Hacker News new | ask | show | jobs
by dragontamer 60 days ago
The XOR trick is implemented as a (malloc from register file) on modern processors, implemented in the decoder and it won't even issue a uOp to the execution pipelines.

Its basically free today. Of course, mov RAX, 0 is also free and does the same thing. But CPUs have limited decoder lengths per clock tick, so the more instructions you fit in a given size, the more parallel a modern CPU can potentially execute.

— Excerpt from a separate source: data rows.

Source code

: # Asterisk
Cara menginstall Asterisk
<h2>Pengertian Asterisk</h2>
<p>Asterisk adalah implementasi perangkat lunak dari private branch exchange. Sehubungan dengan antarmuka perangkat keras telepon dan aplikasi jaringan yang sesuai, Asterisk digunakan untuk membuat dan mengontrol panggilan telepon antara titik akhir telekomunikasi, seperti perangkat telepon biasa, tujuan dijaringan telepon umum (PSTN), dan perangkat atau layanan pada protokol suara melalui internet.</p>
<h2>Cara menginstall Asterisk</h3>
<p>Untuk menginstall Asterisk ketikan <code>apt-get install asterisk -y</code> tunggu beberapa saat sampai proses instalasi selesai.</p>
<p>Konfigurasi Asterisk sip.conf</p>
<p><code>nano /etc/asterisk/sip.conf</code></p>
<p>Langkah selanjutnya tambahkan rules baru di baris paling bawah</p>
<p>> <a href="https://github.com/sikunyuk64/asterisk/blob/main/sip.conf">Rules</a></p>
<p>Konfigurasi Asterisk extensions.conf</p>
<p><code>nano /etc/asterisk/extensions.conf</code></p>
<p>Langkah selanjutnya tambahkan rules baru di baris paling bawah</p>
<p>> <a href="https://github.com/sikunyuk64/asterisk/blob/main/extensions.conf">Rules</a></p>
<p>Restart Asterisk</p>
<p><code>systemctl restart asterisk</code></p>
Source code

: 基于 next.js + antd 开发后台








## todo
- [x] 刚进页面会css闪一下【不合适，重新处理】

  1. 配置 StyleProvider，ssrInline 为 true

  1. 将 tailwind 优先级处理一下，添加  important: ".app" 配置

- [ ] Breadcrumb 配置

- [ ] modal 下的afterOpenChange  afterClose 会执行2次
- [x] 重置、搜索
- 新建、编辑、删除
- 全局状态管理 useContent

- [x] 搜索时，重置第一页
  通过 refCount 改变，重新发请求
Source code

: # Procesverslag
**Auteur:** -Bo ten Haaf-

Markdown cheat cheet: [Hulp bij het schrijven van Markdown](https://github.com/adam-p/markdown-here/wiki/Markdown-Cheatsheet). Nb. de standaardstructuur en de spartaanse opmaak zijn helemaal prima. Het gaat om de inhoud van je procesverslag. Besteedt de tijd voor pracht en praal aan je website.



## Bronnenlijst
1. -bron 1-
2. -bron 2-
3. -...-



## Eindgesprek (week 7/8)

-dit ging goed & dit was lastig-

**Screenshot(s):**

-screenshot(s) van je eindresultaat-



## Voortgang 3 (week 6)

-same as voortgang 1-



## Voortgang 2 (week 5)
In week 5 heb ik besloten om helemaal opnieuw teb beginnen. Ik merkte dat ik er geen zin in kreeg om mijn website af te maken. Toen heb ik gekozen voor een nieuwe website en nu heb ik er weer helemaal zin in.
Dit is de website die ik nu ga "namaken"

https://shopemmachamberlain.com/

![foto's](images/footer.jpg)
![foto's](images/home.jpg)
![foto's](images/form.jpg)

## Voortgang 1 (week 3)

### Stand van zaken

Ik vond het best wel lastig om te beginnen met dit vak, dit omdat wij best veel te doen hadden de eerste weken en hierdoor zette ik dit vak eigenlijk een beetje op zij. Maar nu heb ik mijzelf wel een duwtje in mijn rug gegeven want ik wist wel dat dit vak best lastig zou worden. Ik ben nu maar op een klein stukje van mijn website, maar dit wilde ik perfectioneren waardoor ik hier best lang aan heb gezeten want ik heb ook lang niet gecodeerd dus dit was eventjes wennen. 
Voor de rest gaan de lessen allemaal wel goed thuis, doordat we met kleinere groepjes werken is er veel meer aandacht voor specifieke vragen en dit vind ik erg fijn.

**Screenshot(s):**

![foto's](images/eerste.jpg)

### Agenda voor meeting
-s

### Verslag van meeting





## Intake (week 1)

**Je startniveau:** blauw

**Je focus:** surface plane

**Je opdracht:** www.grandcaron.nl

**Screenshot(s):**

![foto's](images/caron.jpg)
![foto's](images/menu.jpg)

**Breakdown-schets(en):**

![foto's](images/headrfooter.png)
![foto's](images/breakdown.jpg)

So.... definitely still use XOR trick today. But really, let the compiler handle it. Its pretty good at keeping track of these things in practice.

-----------

I'm not sure if "sub" is hard-coded to be recognized in the decoder as a zero'd out allocation from the register file. There's only certain instructions that have been guaranteed to do this by Intel/AMD.

1 comments

sub is also recognized as zeroing idiom for register file. Intel documents these in "3.5.1.7 Clearing Registers and Dependency Breaking Idioms" from Optimization Reference Manual: https://www.intel.com/content/www/us/en/developer/articles/t...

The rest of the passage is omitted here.